Resources & Considerations
There are excellent resources at Wesleyan for the prospective graduate student. Professors are one of your best resources because they have completed the entire graduate process from filling out applications to the job search following graduate work. Also, check with alumni who are doing the work you want to do. Ask them about their educational experiences. The Career Center's alumni network (WesCAN) is a good place to begin.
Before you can begin selecting schools, you need to define your goals and decide what it is you hope to gain from graduate school. If you have decided what career you are striving for and have done some basic research, you probably have a good sense of which degree you will need. You should know whether you need to earn a Master's or Ph.D. or one of the variations of each (i.e. M.Ed., M.S.W., Psy.D.). You should also have a sense of the specialty you're after. Defining these goals will make the selection process much easier, because you will know exactly what you are looking for in a program, and whether a particular school can satisfy your criteria.

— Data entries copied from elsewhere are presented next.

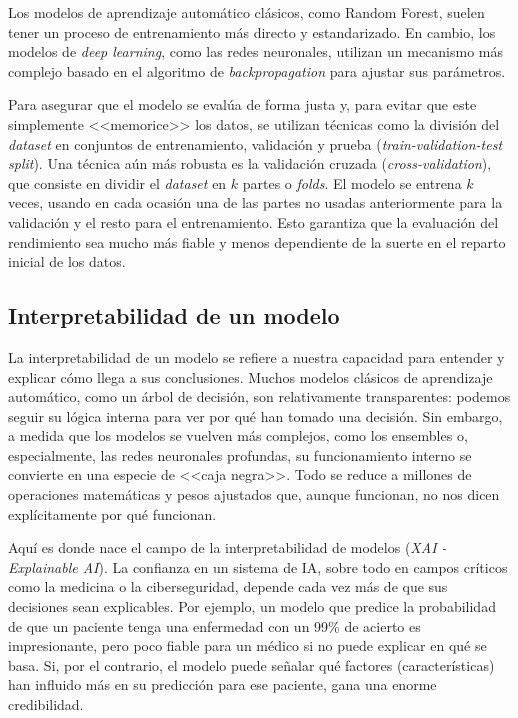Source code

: Los modelos de aprendizaje automático clásicos, como Random Forest, suelen tener un proceso de entrenamiento más directo y estandarizado. En cambio, los modelos de \textit{deep learning}, como las redes neuronales, utilizan un mecanismo más complejo basado en el algoritmo de \textit{backpropagation} para ajustar sus parámetros.

Para asegurar que el modelo se evalúa de forma justa y, para evitar que este simplemente <<memorice>> los datos, se utilizan técnicas como la división del \textit{dataset} en conjuntos de entrenamiento, validación y prueba (\textit{train-validation-test split}). Una técnica aún más robusta es la validación cruzada (\textit{cross-validation}), que consiste en dividir el \textit{dataset} en $k$ partes o \textit{folds}. El modelo se entrena $k$ veces, usando en cada ocasión una de las partes no usadas anteriormente para la validación y el resto para el entrenamiento. Esto garantiza que la evaluación del rendimiento sea mucho más fiable y menos dependiente de la suerte en el reparto inicial de los datos.

\subsection{Interpretabilidad de un modelo}

La interpretabilidad de un modelo se refiere a nuestra capacidad para entender y explicar cómo llega a sus conclusiones. Muchos modelos clásicos de aprendizaje automático, como un árbol de decisión, son relativamente transparentes: podemos seguir su lógica interna para ver por qué han tomado una decisión. Sin embargo, a medida que los modelos se vuelven más complejos, como los ensembles o, especialmente, las redes neuronales profundas, su funcionamiento interno se convierte en una especie de <<caja negra>>. Todo se reduce a millones de operaciones matemáticas y pesos ajustados que, aunque funcionan, no nos dicen explícitamente por qué funcionan.

Aquí es donde nace el campo de la interpretabilidad de modelos (\textit{XAI - Explainable AI}). La confianza en un sistema de IA, sobre todo en campos críticos como la medicina o la ciberseguridad, depende cada vez más de que sus decisiones sean explicables. Por ejemplo, un modelo que predice la probabilidad de que un paciente tenga una enfermedad con un 99\% de acierto es impresionante, pero poco fiable para un médico si no puede explicar en qué se basa. Si, por el contrario, el modelo puede señalar qué factores (características) han influido más en su predicción para ese paciente, gana una enorme credibilidad.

- Reading: Examine professional journals and publications. They will provide you with important insight on your field. Know that graduate studies require extensive amounts of independent reading.

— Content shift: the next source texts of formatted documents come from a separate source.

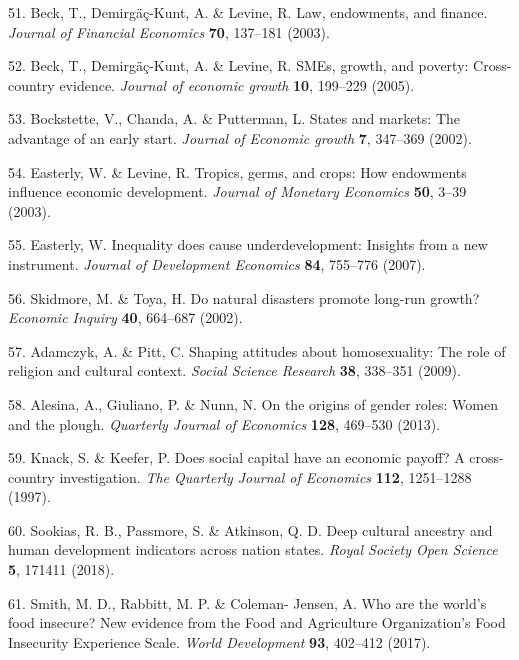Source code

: \documentclass[english,man,floatsintext]{apa6}
\begin{document}
\leavevmode\hypertarget{ref-Beck2003}{}%
51. Beck, T., Demirgäç-Kunt, A. \& Levine, R. Law, endowments, and finance. \emph{Journal of Financial Economics} \textbf{70}, 137--181 (2003).

\leavevmode\hypertarget{ref-Beck2005}{}%
52. Beck, T., Demirgäç-Kunt, A. \& Levine, R. SMEs, growth, and poverty: Cross-country evidence. \emph{Journal of economic growth} \textbf{10}, 199--229 (2005).

\leavevmode\hypertarget{ref-Bockstette2002}{}%
53. Bockstette, V., Chanda, A. \& Putterman, L. States and markets: The advantage of an early start. \emph{Journal of Economic growth} \textbf{7}, 347--369 (2002).

\leavevmode\hypertarget{ref-Easterly2003}{}%
54. Easterly, W. \& Levine, R. Tropics, germs, and crops: How endowments influence economic development. \emph{Journal of Monetary Economics} \textbf{50}, 3--39 (2003).

\leavevmode\hypertarget{ref-Easterly2007}{}%
55. Easterly, W. Inequality does cause underdevelopment: Insights from a new instrument. \emph{Journal of Development Economics} \textbf{84}, 755--776 (2007).

\leavevmode\hypertarget{ref-Skidmore2002}{}%
56. Skidmore, M. \& Toya, H. Do natural disasters promote long-run growth? \emph{Economic Inquiry} \textbf{40}, 664--687 (2002).

\leavevmode\hypertarget{ref-Adamczyk2009}{}%
57. Adamczyk, A. \& Pitt, C. Shaping attitudes about homosexuality: The role of religion and cultural context. \emph{Social Science Research} \textbf{38}, 338--351 (2009).

\leavevmode\hypertarget{ref-Alesina2013}{}%
58. Alesina, A., Giuliano, P. \& Nunn, N. On the origins of gender roles: Women and the plough. \emph{Quarterly Journal of Economics} \textbf{128}, 469--530 (2013).

\leavevmode\hypertarget{ref-Knack1997}{}%
59. Knack, S. \& Keefer, P. Does social capital have an economic payoff? A cross-country investigation. \emph{The Quarterly Journal of Economics} \textbf{112}, 1251--1288 (1997).

\leavevmode\hypertarget{ref-Sookias2018}{}%
60. Sookias, R. B., Passmore, S. \& Atkinson, Q. D. Deep cultural ancestry and human development indicators across nation states. \emph{Royal Society Open Science} \textbf{5}, 171411 (2018).

\leavevmode\hypertarget{ref-Smith2017}{}%
61. Smith, M. D., Rabbitt, M. P. \& Coleman- Jensen, A. Who are the world's food insecure? New evidence from the Food and Agriculture Organization's Food Insecurity Experience Scale. \emph{World Development} \textbf{93}, 402--412 (2017).
\end{document}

- Writing: A major part of graduate work involves writing. You will be expected to write as much, if not more than you did in college (depending on your major). Often the final product is a thesis or some extensive work on a particular subject.
- Statistics: Most graduate programs require a statistics course. You may want to take a statistics course as an undergraduate or during the summer to prepare yourself for this course, especially if you have not taken a mathematics course recently.

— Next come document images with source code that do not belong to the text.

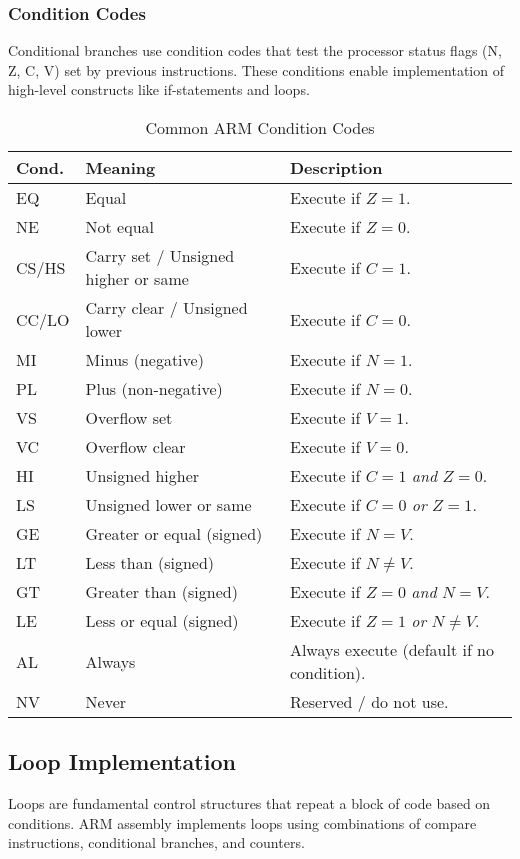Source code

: \subsubsection{Condition Codes}
Conditional branches use condition codes that test the processor status flags (N, Z, C, V) set by previous instructions. These conditions enable implementation of high-level constructs like if-statements and loops.
\begin{table}[H]
\centering
\caption{Common ARM Condition Codes}
\small
\begin{tabularx}{0.72\linewidth}{@{}l l X@{}}
\toprule
\textbf{Cond.} & \textbf{Meaning} & \textbf{Description} \\
\midrule
EQ  & Equal                     & Execute if $Z=1$. \\
NE  & Not equal                 & Execute if $Z=0$. \\
CS/HS & Carry set / Unsigned higher or same & Execute if $C=1$. \\
CC/LO & Carry clear / Unsigned lower        & Execute if $C=0$. \\
MI  & Minus (negative)          & Execute if $N=1$. \\
PL  & Plus (non-negative)       & Execute if $N=0$. \\
VS  & Overflow set              & Execute if $V=1$. \\
VC  & Overflow clear            & Execute if $V=0$. \\
HI  & Unsigned higher           & Execute if $C=1$ \emph{and} $Z=0$. \\
LS  & Unsigned lower or same    & Execute if $C=0$ \emph{or} $Z=1$. \\
GE  & Greater or equal (signed) & Execute if $N=V$. \\
LT  & Less than (signed)        & Execute if $N\neq V$. \\
GT  & Greater than (signed)     & Execute if $Z=0$ \emph{and} $N=V$. \\
LE  & Less or equal (signed)    & Execute if $Z=1$ \emph{or} $N\neq V$. \\
AL  & Always                    & Always execute (default if no condition). \\
NV  & Never                     & Reserved / do not use. \\
\bottomrule
\end{tabularx}
\end{table}
\subsection{Loop Implementation}
Loops are fundamental control structures that repeat a block of code based on conditions. ARM assembly implements loops using combinations of compare instructions, conditional branches, and counters.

- Presentations: You will be expected to deliver presentations in graduate school. If you become a teaching assistant, you can count on addressing crowds often. To prepare for this, practice speaking to groups as often as you can. Student organizations often provide exciting speaking opportunities.
- Research: Library research skills are a vital component of graduate study. Be prepared for extensive research even if you are not doing dissertation work. If you become involved as a research assistant, you will have research for your professor as well as your own.
- Organizational Skills: Graduate school will require you to juggle a variety of assignments and activities. You may also be involved as a teaching or research assistant. The better the organizational skills you have, the easier it will be to manage several demanding responsibilities.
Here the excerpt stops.